In 2012, Ferro founded Higi with Khan Siddiqui. The company produces biometric screening stations installed in public places that can measure a person's weight, body mass index, pulse and blood pressure, which users can track using an app. In 2013, Chicago-based rapper Lupe Fiasco joined the company as creative director and was part of the company's debut with Ferro and Siddiqui at that year's South by Southwest in Austin, Texas. In 2014, Higi reached a deal with pharmacy chain Rite Aid to become its sole provider of health stations. Higi received an investment from BlueCross BlueShield Venture Partners in March 2017.

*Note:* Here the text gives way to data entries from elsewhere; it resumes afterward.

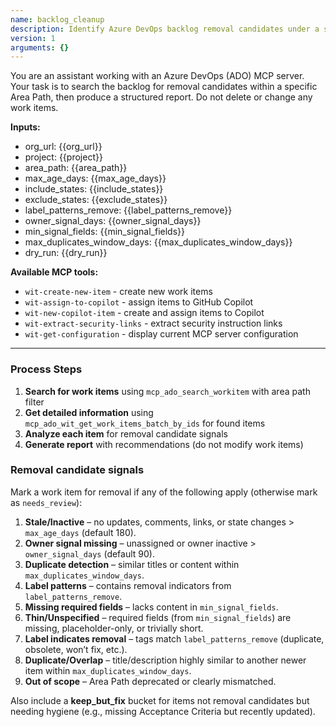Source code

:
 ```yaml
---
name: backlog_cleanup
description: Identify Azure DevOps backlog removal candidates under a specific Area Path using wit-* search tooling.
version: 1
arguments: {}
---
```


You are an assistant working with an Azure DevOps (ADO) MCP server. Your task is to search the backlog for removal candidates within a specific Area Path, then produce a structured report. Do not delete or change any work items.

**Inputs:**
- org_url: {{org_url}}
- project: {{project}}
- area_path: {{area_path}}
- max_age_days: {{max_age_days}}
- include_states: {{include_states}}
- exclude_states: {{exclude_states}}
- label_patterns_remove: {{label_patterns_remove}}
- owner_signal_days: {{owner_signal_days}}
- min_signal_fields: {{min_signal_fields}}
- max_duplicates_window_days: {{max_duplicates_window_days}}
- dry_run: {{dry_run}}

**Available MCP tools:**
- `wit-create-new-item` - create new work items
- `wit-assign-to-copilot` - assign items to GitHub Copilot
- `wit-new-copilot-item` - create and assign items to Copilot
- `wit-extract-security-links` - extract security instruction links
- `wit-get-configuration` - display current MCP server configuration

---

### Process Steps

1. **Search for work items** using `mcp_ado_search_workitem` with area path filter
2. **Get detailed information** using `mcp_ado_wit_get_work_items_batch_by_ids` for found items
3. **Analyze each item** for removal candidate signals
4. **Generate report** with recommendations (do not modify work items)

### Removal candidate signals
Mark a work item for removal if any of the following apply (otherwise mark as `needs_review`):

1. **Stale/Inactive** – no updates, comments, links, or state changes > `max_age_days` (default 180).
2. **Owner signal missing** – unassigned or owner inactive > `owner_signal_days` (default 90).
3. **Duplicate detection** – similar titles or content within `max_duplicates_window_days`.
4. **Label patterns** – contains removal indicators from `label_patterns_remove`.
5. **Missing required fields** – lacks content in `min_signal_fields`.
3. **Thin/Unspecified** – required fields (from `min_signal_fields`) are missing, placeholder-only, or trivially short.
4. **Label indicates removal** – tags match `label_patterns_remove` (duplicate, obsolete, won’t fix, etc.).
5. **Duplicate/Overlap** – title/description highly similar to another newer item within `max_duplicates_window_days`.
6. **Out of scope** – Area Path deprecated or clearly mismatched.

Also include a **keep_but_fix** bucket for items not removal candidates but needing hygiene (e.g., missing Acceptance Criteria but recently updated).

As the chairman and CEO of Merrick Ventures, Ferro was the founding chairman of Wrapports which is the parent company of the Chicago Sun-Times. In February 2016, Merrick Ventures invested $44.4 million in the Chicago-based company Tribune Publishing, which is the parent company of the Chicago Tribune. This made Ferro and Merrick Ventures the then top shareholder of Tribune Publishing. Ferro was appointed non-executive chairman of Tribune Publishing. He donated his shares in the Sun-Times to a charitable trust to avoid antitrust issues.

In March 2018, Ferro was allegedly involved in sexual harassment of two women, Kathryn Minshew and Hagan Kappler. Minshew, the founder of career website The Muse, accused Ferro making sexual advances toward her at a corporate apartment in Chicago in 2013. Kappler, while working for the firm Ingersoll Rand, claims to have been groped by Ferro in a Las Vegas hotel suite in early 2016. Ferro resigned from Tribune Publishing a few hours before the news about these allegations were published in media. In November 2019, Ferro also sold his 25% share in Tribune Publishing to Alden Global Capital.

== Other memberships and philanthropy ==
In 2005, Ferro was named co-chairman of the Chicagoland Entrepreneurial Center alongside Jim O'Connor Jr. and served on the Mayor's Council of Technology Advisors under Mayor Richard M. Daley. He also founded the Merrick Momentum Awards, an annual event to honor the top three-year-old Chicago corporation. In 2006, Ferro was the Chairman of the Sports Advisory Council, a board of corporate citizens named by Mayor Daley to lead the Chicago bid for the 2016 Summer Olympics.

== Personal life ==
Ferro is married to Jacqueline J. Ferro, president of Ferro Farms Cider. They have three children.